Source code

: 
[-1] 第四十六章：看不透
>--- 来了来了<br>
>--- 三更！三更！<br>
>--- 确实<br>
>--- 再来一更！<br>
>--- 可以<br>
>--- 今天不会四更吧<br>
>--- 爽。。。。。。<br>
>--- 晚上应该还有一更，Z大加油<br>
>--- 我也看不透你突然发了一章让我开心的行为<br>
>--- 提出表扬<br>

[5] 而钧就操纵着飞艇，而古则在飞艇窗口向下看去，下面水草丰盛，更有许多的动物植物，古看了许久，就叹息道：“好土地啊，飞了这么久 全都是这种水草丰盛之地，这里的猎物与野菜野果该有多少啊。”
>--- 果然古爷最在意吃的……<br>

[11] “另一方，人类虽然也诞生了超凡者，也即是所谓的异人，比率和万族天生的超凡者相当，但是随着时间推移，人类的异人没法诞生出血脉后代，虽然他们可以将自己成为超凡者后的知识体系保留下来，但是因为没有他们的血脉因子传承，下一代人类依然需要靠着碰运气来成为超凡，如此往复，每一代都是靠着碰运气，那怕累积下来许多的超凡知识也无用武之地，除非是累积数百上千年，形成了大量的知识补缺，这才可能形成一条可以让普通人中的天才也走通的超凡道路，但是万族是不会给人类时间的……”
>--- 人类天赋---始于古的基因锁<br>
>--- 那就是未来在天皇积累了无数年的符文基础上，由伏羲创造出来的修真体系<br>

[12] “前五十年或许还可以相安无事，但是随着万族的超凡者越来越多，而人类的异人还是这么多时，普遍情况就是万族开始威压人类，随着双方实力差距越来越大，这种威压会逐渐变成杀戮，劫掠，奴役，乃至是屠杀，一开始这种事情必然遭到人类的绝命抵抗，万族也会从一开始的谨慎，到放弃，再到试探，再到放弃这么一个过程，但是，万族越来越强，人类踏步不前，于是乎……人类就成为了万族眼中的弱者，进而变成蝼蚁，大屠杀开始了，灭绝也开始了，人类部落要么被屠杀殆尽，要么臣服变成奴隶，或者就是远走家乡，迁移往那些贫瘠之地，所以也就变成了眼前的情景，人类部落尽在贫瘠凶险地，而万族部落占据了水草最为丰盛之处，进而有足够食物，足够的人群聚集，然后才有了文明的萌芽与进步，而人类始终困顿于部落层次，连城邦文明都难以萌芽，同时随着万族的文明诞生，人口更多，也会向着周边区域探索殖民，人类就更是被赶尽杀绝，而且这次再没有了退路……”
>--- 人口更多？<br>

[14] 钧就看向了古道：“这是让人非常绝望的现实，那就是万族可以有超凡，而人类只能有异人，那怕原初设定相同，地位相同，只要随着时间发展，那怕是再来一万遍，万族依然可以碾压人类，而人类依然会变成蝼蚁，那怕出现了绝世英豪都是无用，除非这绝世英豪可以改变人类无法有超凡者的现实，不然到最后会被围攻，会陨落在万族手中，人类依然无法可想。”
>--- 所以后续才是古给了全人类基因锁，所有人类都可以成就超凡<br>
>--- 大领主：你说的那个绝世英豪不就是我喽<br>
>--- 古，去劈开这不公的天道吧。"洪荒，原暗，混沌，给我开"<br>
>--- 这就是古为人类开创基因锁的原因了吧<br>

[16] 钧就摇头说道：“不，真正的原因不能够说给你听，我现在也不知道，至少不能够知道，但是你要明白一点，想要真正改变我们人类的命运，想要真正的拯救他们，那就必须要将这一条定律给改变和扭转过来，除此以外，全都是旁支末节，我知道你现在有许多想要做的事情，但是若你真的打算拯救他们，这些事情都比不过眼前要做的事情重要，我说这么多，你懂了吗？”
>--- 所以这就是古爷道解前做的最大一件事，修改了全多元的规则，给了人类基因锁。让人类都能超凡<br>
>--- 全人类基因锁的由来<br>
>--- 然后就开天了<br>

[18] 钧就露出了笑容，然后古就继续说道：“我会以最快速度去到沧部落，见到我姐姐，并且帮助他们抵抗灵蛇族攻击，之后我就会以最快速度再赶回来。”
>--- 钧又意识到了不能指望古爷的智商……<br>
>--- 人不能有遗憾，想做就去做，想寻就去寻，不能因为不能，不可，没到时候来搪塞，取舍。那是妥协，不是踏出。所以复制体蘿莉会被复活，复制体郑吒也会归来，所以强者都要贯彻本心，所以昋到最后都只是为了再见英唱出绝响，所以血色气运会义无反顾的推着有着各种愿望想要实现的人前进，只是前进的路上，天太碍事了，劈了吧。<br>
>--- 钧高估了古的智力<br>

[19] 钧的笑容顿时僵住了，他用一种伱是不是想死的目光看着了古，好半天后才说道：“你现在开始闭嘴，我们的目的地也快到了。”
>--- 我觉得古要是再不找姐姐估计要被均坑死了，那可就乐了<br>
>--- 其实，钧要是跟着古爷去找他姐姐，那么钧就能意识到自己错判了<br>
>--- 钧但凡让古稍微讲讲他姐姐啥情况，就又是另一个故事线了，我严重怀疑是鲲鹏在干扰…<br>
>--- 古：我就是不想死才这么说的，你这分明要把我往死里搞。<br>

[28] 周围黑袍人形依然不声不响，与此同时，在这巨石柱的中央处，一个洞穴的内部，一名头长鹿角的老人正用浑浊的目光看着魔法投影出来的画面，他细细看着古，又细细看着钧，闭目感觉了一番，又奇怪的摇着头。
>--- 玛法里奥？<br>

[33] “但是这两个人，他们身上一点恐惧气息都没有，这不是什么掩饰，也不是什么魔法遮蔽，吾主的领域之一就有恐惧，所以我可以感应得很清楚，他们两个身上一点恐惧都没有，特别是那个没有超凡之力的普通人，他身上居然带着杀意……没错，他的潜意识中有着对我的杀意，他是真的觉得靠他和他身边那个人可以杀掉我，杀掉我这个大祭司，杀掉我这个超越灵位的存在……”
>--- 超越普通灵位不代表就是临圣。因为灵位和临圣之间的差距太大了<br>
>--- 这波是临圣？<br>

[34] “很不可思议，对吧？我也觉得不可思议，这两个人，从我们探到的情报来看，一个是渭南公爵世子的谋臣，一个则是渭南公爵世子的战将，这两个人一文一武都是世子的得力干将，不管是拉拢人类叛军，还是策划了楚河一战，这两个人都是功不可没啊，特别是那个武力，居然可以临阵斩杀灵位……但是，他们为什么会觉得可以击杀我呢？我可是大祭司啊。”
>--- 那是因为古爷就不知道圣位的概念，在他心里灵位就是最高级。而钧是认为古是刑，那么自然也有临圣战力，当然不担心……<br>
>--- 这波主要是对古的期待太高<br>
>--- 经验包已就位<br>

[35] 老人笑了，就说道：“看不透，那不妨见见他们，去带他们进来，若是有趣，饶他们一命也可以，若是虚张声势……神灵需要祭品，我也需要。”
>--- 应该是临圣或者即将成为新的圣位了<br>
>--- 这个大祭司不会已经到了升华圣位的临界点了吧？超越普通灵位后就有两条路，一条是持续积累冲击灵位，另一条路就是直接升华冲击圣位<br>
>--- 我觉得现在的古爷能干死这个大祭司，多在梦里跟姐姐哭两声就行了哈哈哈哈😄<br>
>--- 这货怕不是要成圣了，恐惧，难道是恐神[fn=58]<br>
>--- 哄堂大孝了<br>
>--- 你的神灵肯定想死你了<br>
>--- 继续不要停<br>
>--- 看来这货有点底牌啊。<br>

==================================================

What you need to do » Repeat the material above in its entirety, exactly.

Result for this task »
Source code

: 
[-1] 第四十六章：看不透
>--- 来了来了<br>
>--- 三更！三更！<br>
>--- 确实<br>
>--- 再来一更！<br>
>--- 可以<br>
>--- 今天不会四更吧<br>
>--- 爽。。。。。。<br>
>--- 晚上应该还有一更，Z大加油<br>
>--- 我也看不透你突然发了一章让我开心的行为<br>
>--- 提出表扬<br>

[5] 而钧就操纵着飞艇，而古则在飞艇窗口向下看去，下面水草丰盛，更有许多的动物植物，古看了许久，就叹息道：“好土地啊，飞了这么久 全都是这种水草丰盛之地，这里的猎物与野菜野果该有多少啊。”
>--- 果然古爷最在意吃的……<br>

[11] “另一方，人类虽然也诞生了超凡者，也即是所谓的异人，比率和万族天生的超凡者相当，但是随着时间推移，人类的异人没法诞生出血脉后代，虽然他们可以将自己成为超凡者后的知识体系保留下来，但是因为没有他们的血脉因子传承，下一代人类依然需要靠着碰运气来成为超凡，如此往复，每一代都是靠着碰运气，那怕累积下来许多的超凡知识也无用武之地，除非是累积数百上千年，形成了大量的知识补缺，这才可能形成一条可以让普通人中的天才也走通的超凡道路，但是万族是不会给人类时间的……”
>--- 人类天赋---始于古的基因锁<br>
>--- 那就是未来在天皇积累了无数年的符文基础上，由伏羲创造出来的修真体系<br>

[12] “前五十年或许还可以相安无事，但是随着万族的超凡者越来越多，而人类的异人还是这么多时，普遍情况就是万族开始威压人类，随着双方实力差距越来越大，这种威压会逐渐变成杀戮，劫掠，奴役，乃至是屠杀，一开始这种事情必然遭到人类的绝命抵抗，万族也会从一开始的谨慎，到放弃，再到试探，再到放弃这么一个过程，但是，万族越来越强，人类踏步不前，于是乎……人类就成为了万族眼中的弱者，进而变成蝼蚁，大屠杀开始了，灭绝也开始了，人类部落要么被屠杀殆尽，要么臣服变成奴隶，或者就是远走家乡，迁移往那些贫瘠之地，所以也就变成了眼前的情景，人类部落尽在贫瘠凶险地，而万族部落占据了水草最为丰盛之处，进而有足够食物，足够的人群聚集，然后才有了文明的萌芽与进步，而人类始终困顿于部落层次，连城邦文明都难以萌芽，同时随着万族的文明诞生，人口更多，也会向着周边区域探索殖民，人类就更是被赶尽杀绝，而且这次再没有了退路……”
>--- 人口更多？<br>

[14] 钧就看向了古道：“这是让人非常绝望的现实，那就是万族可以有超凡，而人类只能有异人，那怕原初设定相同，地位相同，只要随着时间发展，那怕是再来一万遍，万族依然可以碾压人类，而人类依然会变成蝼蚁，那怕出现了绝世英豪都是无用，除非这绝世英豪可以改变人类无法有超凡者的现实，不然到最后会被围攻，会陨落在万族手中，人类依然无法可想。”
>--- 所以后续才是古给了全人类基因锁，所有人类都可以成就超凡<br>
>--- 大领主：你说的那个绝世英豪不就是我喽<br>
>--- 古，去劈开这不公的天道吧。"洪荒，原暗，混沌，给我开"<br>
>--- 这就是古为人类开创基因锁的原因了吧<br>

[16] 钧就摇头说道：“不，真正的原因不能够说给你听，我现在也不知道，至少不能够知道，但是你要明白一点，想要真正改变我们人类的命运，想要真正的拯救他们，那就必须要将这一条定律给改变和扭转过来，除此以外，全都是旁支末节，我知道你现在有许多想要做的事情，但是若你真的打算拯救他们，这些事情都比不过眼前要做的事情重要，我说这么多，你懂了吗？”
>--- 所以这就是古爷道解前做的最大一件事，修改了全多元的规则，给了人类基因锁。让人类都能超凡<br>
>--- 全人类基因锁的由来<br>
>--- 然后就开天了<br>

[18] 钧就露出了笑容，然后古就继续说道：“我会以最快速度去到沧部落，见到我姐姐，并且帮助他们抵抗灵蛇族攻击，之后我就会以最快速度再赶回来。”
>--- 钧又意识到了不能指望古爷的智商……<br>
>--- 人不能有遗憾，想做就去做，想寻就去寻，不能因为不能，不可，没到时候来搪塞，取舍。那是妥协，不是踏出。所以复制体蘿莉会被复活，复制体郑吒也会归来，所以强者都要贯彻本心，所以昋到最后都只是为了再见英唱出绝响，所以血色气运会义无反顾的推着有着各种愿望想要实现的人前进，只是前进的路上，天太碍事了，劈了吧。<br>
>--- 钧高估了古的智力<br>

[19] 钧的笑容顿时僵住了，他用一种伱是不是想死的目光看着了古，好半天后才说道：“你现在开始闭嘴，我们的目的地也快到了。”
>--- 我觉得古要是再不找姐姐估计要被均坑死了，那可就乐了<br>
>--- 其实，钧要是跟着古爷去找他姐姐，那么钧就能意识到自己错判了<br>
>--- 钧但凡让古稍微讲讲他姐姐啥情况，就又是另一个故事线了，我严重怀疑是鲲鹏在干扰…<br>
>--- 古：我就是不想死才这么说的，你这分明要把我往死里搞。<br>

[28] 周围黑袍人形依然不声不响，与此同时，在这巨石柱的中央处，一个洞穴的内部，一名头长鹿角的老人正用浑浊的目光看着魔法投影出来的画面，他细细看着古，又细细看着钧，闭目感觉了一番，又奇怪的摇着头。
>--- 玛法里奥？<br>

[33] “但是这两个人，他们身上一点恐惧气息都没有，这不是什么掩饰，也不是什么魔法遮蔽，吾主的领域之一就有恐惧，所以我可以感应得很清楚，他们两个身上一点恐惧都没有，特别是那个没有超凡之力的普通人，他身上居然带着杀意……没错，他的潜意识中有着对我的杀意，他是真的觉得靠他和他身边那个人可以杀掉我，杀掉我这个大祭司，杀掉我这个超越灵位的存在……”
>--- 超越普通灵位不代表就是临圣。因为灵位和临圣之间的差距太大了<br>
>--- 这波是临圣？<br>

[34] “很不可思议，对吧？我也觉得不可思议，这两个人，从我们探到的情报来看，一个是渭南公爵世子的谋臣，一个则是渭南公爵世子的战将，这两个人一文一武都是世子的得力干将，不管是拉拢人类叛军，还是策划了楚河一战，这两个人都是功不可没啊，特别是那个武力，居然可以临阵斩杀灵位……但是，他们为什么会觉得可以击杀我呢？我可是大祭司啊。”
>--- 那是因为古爷就不知道圣位的概念，在他心里灵位就是最高级。而钧是认为古是刑，那么自然也有临圣战力，当然不担心……<br>
>--- 这波主要是对古的期待太高<br>
>--- 经验包已就位<br>

[35] 老人笑了，就说道：“看不透，那不妨见见他们，去带他们进来，若是有趣，饶他们一命也可以，若是虚张声势……神灵需要祭品，我也需要。”
>--- 应该是临圣或者即将成为新的圣位了<br>
>--- 这个大祭司不会已经到了升华圣位的临界点了吧？超越普通灵位后就有两条路，一条是持续积累冲击灵位，另一条路就是直接升华冲击圣位<br>
>--- 我觉得现在的古爷能干死这个大祭司，多在梦里跟姐姐哭两声就行了哈哈哈哈😄<br>
>--- 这货怕不是要成圣了，恐惧，难道是恐神[fn=58]<br>
>--- 哄堂大孝了<br>
>--- 你的神灵肯定想死你了<br>
>--- 继续不要停<br>
>--- 看来这货有点底牌啊。<br>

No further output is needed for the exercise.